Genomic Fabric Remodeling in Prostate Cancer

Prostate cancer is a leading cause of death among men but its genomic characterization and best therapeutic strategy are still under debate. The Genomic Fabric Paradigm (GFP) considers the transcriptome as a multi-dimensional mathematical object subjected to a dynamic set of expres-sion correlations among the genes. Here, GFP is applied to gene expression profiles of three (one primary, and two secondary) cancer nodules and the surrounding normal tissue from a surgically removed prostate tumor. GFP was used to determine the regulation and rewiring of the P53 signaling, apoptosis, prostate cancer and several other pathways involved in survival and pro-liferation of the cancer cells. Genes responsible for the block of differentiation, evading apoptosis, immortality, insensitivity to anti-growth signals, proliferation, resistance to chemotherapy and sustained angiogenesis were found as differently regulated in the three cancer nodules with re-spect to the normal tissue. The analysis indicates that even histo-pathologically equally graded cancer nodules from the same tumor have substantially different transcriptomic organizations, raising legitimate questions about the validity of meta-analyses comparing large populations of healthy and cancer humans. The study suggests that GFP may provide a personalized alternative to the biomarkers’ approach of cancer genomics. Gene expressions were profiled in two equally graded (Gleason score 4+4=8/10) cancer nodules from a surgically removed prostate cancer Please note that [1] multiple yellow strategy was used to hybridize differently labelleld biological replicas with the microarray and then iteratively normalizing the expression data to the intra-array and inter-array median expression until the maximum error of estimate becomes less than 5% [2] Each raw data file contains raw data for two samples as indicated in the corresponding sample description field.
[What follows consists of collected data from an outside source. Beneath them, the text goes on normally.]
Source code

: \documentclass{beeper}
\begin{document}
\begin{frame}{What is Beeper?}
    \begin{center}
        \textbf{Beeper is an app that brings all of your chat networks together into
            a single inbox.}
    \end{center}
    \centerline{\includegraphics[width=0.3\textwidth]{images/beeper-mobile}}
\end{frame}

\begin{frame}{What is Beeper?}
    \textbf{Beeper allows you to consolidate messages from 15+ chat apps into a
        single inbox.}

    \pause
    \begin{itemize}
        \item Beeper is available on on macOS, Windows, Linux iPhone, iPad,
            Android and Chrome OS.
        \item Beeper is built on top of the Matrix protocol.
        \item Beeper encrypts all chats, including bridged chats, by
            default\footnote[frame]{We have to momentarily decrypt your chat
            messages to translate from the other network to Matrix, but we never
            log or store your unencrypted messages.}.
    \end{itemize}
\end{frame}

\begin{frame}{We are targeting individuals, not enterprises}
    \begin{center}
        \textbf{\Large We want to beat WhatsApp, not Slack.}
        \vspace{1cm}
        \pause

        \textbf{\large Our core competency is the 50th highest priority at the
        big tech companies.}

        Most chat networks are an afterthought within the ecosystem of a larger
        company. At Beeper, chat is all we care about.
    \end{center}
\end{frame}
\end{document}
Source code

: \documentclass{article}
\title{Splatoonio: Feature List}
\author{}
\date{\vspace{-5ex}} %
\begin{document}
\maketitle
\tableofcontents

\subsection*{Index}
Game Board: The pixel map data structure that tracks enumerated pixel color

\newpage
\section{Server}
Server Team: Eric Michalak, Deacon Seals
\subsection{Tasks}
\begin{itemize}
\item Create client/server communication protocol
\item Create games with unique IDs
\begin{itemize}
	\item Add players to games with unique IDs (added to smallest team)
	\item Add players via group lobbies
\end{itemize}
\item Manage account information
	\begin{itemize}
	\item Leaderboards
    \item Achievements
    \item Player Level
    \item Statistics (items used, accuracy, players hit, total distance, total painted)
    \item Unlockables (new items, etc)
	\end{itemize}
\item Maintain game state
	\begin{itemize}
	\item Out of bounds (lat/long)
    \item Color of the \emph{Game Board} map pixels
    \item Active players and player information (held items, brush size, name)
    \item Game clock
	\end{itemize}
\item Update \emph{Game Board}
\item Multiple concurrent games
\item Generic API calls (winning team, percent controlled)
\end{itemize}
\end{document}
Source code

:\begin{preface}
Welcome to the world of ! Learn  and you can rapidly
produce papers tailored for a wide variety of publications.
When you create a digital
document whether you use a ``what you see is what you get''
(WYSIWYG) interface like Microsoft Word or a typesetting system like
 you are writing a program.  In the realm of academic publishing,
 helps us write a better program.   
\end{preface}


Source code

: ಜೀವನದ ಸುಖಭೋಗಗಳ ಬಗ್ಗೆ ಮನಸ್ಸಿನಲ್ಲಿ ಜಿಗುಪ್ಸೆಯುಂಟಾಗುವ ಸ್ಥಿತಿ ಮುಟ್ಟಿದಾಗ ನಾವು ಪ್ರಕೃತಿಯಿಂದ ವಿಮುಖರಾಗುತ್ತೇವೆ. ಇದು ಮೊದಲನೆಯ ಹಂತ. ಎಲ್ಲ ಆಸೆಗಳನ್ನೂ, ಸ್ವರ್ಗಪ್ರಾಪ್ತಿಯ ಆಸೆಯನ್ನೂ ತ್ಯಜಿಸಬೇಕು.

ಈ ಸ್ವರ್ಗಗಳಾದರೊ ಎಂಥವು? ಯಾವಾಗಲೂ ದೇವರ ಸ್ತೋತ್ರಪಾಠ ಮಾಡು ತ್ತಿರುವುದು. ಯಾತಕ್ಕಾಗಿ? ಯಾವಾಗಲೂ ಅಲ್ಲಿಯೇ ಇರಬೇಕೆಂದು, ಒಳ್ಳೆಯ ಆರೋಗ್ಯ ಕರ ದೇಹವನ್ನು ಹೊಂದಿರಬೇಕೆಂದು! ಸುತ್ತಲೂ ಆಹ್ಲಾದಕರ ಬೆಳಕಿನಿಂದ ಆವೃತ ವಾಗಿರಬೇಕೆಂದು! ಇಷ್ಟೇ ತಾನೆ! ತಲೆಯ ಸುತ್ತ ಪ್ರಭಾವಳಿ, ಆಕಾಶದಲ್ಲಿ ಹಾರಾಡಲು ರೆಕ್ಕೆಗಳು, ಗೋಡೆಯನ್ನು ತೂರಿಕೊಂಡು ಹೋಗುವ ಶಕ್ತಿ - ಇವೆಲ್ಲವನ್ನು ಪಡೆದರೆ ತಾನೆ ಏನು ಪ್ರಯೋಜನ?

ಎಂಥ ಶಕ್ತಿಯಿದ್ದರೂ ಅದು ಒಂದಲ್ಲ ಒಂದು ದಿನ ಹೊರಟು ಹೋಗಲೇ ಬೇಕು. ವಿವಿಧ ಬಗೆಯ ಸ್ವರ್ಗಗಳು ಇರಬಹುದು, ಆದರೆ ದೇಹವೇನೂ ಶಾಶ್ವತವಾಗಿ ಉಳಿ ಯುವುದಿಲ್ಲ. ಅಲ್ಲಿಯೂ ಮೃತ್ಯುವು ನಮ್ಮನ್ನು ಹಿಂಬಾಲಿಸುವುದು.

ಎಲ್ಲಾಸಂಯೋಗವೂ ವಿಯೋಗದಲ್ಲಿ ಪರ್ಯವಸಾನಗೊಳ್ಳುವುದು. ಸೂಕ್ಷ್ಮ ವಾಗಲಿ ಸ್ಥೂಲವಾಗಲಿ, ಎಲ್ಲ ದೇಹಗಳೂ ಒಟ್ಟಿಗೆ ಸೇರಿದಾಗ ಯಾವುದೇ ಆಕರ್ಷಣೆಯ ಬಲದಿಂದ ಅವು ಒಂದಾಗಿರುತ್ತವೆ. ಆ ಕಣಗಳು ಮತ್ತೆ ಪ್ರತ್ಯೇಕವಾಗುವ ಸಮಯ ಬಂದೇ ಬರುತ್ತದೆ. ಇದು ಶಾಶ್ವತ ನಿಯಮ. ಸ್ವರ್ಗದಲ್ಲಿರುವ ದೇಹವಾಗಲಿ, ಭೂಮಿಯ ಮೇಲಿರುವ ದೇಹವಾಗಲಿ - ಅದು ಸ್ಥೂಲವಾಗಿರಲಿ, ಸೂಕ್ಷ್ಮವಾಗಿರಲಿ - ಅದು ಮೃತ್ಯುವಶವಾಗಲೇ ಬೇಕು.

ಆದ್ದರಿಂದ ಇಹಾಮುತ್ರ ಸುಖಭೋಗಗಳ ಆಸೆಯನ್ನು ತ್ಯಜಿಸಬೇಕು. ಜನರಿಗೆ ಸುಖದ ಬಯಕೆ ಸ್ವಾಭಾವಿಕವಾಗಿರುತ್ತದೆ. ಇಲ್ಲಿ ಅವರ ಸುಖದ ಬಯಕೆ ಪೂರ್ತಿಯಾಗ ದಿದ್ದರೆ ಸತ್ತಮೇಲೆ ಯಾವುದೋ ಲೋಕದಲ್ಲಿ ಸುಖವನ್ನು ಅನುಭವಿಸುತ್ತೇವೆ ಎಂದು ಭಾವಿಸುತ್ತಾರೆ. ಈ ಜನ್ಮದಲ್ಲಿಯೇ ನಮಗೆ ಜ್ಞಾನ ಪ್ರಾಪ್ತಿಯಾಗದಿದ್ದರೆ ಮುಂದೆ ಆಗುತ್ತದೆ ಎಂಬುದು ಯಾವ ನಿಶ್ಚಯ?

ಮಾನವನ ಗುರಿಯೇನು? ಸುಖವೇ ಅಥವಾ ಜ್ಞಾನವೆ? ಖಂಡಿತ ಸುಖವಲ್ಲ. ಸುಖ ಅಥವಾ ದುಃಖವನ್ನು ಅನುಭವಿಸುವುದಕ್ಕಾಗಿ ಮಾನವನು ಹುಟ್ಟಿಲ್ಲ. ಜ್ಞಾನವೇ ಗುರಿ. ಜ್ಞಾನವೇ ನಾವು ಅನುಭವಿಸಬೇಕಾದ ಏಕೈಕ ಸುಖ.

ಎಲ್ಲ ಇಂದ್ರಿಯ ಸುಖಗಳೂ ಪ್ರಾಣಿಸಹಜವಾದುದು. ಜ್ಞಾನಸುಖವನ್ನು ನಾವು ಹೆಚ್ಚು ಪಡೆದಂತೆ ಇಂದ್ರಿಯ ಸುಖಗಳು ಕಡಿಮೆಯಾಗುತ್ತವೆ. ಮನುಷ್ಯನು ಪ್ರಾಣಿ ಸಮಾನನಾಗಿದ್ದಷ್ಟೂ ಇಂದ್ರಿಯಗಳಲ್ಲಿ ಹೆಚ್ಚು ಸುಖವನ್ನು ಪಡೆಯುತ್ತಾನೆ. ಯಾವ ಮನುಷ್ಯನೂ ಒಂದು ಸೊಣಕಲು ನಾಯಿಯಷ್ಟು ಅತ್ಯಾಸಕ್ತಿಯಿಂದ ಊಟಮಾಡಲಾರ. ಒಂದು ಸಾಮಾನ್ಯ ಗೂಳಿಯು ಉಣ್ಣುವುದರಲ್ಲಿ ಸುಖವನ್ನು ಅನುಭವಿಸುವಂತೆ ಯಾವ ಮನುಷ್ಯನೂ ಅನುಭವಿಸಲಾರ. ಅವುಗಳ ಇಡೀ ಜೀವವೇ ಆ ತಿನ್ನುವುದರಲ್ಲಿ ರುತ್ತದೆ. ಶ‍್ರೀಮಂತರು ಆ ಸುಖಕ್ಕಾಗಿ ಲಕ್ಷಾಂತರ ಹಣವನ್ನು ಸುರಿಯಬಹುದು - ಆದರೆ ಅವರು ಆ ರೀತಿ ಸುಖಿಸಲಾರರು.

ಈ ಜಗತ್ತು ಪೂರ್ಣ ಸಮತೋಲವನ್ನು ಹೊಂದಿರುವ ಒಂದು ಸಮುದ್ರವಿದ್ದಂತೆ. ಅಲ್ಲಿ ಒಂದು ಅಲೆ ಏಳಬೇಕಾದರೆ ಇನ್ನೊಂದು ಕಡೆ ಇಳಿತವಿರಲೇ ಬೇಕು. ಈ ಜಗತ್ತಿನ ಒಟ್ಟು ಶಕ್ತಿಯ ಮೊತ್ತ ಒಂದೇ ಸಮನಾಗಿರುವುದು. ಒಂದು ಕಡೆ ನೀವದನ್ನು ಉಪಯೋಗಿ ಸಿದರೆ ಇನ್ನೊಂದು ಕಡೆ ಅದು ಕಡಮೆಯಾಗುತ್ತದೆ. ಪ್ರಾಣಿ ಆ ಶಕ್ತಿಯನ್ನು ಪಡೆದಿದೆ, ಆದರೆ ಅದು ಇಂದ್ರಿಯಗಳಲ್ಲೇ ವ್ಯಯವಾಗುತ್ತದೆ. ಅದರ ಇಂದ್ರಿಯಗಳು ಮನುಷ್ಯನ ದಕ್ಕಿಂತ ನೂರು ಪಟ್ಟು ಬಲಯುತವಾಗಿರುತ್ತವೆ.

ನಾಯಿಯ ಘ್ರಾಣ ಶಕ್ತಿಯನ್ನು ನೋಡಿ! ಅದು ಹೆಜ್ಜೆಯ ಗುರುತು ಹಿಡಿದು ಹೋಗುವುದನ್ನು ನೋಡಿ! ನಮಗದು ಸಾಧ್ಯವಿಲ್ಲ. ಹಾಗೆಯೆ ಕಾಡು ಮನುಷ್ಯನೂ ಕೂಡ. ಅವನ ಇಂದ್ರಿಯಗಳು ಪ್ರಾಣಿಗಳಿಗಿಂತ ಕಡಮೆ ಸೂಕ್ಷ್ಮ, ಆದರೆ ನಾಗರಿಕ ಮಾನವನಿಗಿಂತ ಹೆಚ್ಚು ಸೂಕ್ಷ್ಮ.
前列腺癌（Prostate cancer）是男性人群的主要致死病因之一，但其基因组特征解析与最优治疗策略仍存在诸多争议。基因组架构范式（Genomic Fabric Paradigm, GFP）将转录组视为一类多维数学对象，其特性由基因间动态变化的表达关联网络所调控。本研究将GFP用于分析1例原发癌结节、2例继发癌结节，以及手术切除的前列腺肿瘤中癌旁正常组织的基因表达谱数据。研究通过GFP解析了P53信号通路、细胞凋亡通路、前列腺癌相关通路及其他数种参与癌细胞存活与增殖的通路的调控模式与重连机制。结果发现，相较于正常组织，3例癌结节中涉及分化阻滞、凋亡逃逸、细胞永生化、抗生长信号不敏感、异常增殖、化疗耐药及持续血管生成的基因均呈现显著差异表达调控。分析结果表明，即便来自同一肿瘤、组织病理学分级一致的癌结节，其转录组架构也存在显著差异，这对比较大量健康与癌症人类人群的荟萃分析（meta-analyses）的有效性提出了合理质疑。本研究提示，GFP或可成为癌症基因组学生物标志物研究方法之外的个性化研究替代方案。本研究对2例分级一致（格里森评分（Gleason score）4+4=8/10）的手术切除前列腺癌癌结节开展了基因表达谱分析。请注意：[1] 研究采用多重黄色标记策略，将不同标记的生物学重复样本与微阵列进行杂交，并通过迭代将表达数据标准化至芯片内与芯片间的中位表达水平，直至最大估计误差低于5%；[2] 每份原始数据文件包含两份样本的原始数据，具体信息详见对应样本描述字段。